== Supplied material

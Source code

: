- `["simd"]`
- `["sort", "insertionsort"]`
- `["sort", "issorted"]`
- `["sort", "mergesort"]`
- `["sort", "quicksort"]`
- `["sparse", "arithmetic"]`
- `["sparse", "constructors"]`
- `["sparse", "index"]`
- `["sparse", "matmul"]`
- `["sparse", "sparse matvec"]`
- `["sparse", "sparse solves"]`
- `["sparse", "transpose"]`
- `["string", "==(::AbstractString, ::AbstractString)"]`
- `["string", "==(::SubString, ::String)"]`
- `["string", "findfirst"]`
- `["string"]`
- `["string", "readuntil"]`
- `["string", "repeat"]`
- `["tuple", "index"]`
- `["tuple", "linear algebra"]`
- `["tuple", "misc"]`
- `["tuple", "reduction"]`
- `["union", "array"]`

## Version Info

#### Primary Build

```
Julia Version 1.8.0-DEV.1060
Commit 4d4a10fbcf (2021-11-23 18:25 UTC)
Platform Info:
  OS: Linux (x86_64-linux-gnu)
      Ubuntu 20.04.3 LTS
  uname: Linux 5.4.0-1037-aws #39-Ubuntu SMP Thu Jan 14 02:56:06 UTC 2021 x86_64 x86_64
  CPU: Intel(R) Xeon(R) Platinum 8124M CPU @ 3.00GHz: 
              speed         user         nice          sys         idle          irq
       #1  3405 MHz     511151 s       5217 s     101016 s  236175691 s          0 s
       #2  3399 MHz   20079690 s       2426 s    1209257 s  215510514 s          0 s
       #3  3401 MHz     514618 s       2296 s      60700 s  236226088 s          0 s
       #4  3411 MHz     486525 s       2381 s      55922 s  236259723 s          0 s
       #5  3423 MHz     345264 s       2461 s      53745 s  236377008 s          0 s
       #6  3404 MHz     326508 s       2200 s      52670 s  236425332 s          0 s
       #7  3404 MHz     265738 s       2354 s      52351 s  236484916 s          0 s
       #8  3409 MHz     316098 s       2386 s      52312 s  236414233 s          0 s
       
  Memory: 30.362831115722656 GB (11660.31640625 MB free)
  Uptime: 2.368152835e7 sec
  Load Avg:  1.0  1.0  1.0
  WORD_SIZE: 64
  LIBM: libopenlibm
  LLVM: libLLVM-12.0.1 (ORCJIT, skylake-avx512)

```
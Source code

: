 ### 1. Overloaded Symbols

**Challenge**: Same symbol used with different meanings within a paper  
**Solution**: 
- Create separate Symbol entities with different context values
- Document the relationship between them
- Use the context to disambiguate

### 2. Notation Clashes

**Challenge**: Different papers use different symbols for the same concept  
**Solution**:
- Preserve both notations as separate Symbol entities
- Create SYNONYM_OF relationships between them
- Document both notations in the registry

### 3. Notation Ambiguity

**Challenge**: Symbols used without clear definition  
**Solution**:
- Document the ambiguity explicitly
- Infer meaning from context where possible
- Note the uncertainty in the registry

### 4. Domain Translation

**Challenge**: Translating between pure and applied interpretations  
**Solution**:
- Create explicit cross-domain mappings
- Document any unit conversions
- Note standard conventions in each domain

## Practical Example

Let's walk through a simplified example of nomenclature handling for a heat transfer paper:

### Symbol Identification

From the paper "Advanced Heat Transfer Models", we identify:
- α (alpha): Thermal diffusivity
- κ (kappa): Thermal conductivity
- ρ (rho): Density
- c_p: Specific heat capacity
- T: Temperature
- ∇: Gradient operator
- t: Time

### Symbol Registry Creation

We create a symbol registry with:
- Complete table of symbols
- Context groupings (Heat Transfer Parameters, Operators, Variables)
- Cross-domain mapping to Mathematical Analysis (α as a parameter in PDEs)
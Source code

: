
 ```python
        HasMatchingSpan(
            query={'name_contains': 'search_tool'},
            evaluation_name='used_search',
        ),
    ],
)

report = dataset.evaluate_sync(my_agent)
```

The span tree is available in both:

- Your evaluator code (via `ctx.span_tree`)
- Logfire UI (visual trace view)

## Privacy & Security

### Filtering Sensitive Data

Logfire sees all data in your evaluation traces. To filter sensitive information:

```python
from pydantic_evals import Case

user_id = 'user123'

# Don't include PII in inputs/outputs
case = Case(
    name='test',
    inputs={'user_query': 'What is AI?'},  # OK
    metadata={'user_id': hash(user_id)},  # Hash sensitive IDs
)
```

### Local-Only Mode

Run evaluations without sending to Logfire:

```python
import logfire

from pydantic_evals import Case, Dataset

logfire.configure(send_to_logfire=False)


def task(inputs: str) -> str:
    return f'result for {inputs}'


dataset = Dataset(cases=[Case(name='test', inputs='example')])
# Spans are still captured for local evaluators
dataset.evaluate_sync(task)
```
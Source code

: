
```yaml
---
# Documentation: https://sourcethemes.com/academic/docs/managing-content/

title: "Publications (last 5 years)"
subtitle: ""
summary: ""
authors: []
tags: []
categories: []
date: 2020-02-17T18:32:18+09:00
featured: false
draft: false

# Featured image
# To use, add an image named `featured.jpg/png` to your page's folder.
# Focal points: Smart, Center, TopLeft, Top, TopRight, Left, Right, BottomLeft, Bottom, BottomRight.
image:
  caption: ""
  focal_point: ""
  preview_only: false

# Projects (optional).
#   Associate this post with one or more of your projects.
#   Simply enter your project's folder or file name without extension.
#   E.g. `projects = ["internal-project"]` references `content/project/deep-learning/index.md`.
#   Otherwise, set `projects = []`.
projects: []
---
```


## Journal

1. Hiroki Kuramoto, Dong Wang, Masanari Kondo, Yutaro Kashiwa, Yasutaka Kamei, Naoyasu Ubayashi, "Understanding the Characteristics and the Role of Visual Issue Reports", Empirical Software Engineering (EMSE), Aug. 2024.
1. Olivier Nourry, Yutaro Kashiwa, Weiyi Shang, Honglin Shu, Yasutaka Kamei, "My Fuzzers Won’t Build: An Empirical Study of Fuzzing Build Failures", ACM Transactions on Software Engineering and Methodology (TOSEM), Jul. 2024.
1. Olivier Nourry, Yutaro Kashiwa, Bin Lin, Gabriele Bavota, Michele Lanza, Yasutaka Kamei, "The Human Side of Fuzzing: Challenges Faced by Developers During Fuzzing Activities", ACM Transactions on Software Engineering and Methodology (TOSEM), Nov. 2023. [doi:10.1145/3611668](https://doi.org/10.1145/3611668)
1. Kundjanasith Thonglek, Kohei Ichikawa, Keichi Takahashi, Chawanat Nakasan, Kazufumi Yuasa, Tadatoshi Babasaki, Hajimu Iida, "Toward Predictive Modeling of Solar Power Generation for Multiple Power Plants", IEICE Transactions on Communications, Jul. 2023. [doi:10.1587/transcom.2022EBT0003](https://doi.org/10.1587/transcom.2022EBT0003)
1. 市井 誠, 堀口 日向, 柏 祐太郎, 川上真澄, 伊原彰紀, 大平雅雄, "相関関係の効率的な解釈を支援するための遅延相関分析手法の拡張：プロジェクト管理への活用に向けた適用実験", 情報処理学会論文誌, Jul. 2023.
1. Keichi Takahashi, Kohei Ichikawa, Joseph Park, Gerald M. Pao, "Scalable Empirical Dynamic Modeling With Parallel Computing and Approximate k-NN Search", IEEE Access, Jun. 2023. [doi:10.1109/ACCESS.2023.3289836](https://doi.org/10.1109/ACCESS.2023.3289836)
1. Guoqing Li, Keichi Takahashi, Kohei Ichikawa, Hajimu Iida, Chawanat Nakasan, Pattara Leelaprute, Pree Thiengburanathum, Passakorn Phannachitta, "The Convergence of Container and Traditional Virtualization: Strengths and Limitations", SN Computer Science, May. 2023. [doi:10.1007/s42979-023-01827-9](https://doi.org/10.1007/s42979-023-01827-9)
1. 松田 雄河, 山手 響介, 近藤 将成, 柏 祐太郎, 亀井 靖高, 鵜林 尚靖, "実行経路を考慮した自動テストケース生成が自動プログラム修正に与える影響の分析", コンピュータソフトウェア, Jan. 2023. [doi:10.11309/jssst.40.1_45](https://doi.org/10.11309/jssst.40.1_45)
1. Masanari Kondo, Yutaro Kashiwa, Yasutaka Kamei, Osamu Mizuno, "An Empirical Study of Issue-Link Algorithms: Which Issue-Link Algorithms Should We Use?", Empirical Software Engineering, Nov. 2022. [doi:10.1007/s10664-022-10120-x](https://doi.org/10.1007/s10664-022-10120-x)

====

Assignment:
From the listing above, return every line that contains the word "Nakasan".

Response to the task:
1. Kundjanasith Thonglek, Kohei Ichikawa, Keichi Takahashi, Chawanat Nakasan, Kazufumi Yuasa, Tadatoshi Babasaki, Hajimu Iida, "Toward Predictive Modeling of Solar Power Generation for Multiple Power Plants", IEICE Transactions on Communications, Jul. 2023. [doi:10.1587/transcom.2022EBT0003](https://doi.org/10.1587/transcom.2022EBT0003)
1. Guoqing Li, Keichi Takahashi, Kohei Ichikawa, Hajimu Iida, Chawanat Nakasan, Pattara Leelaprute, Pree Thiengburanathum, Passakorn Phannachitta, "The Convergence of Container and Traditional Virtualization: Strengths and Limitations", SN Computer Science, May. 2023. [doi:10.1007/s42979-023-01827-9](https://doi.org/10.1007/s42979-023-01827-9)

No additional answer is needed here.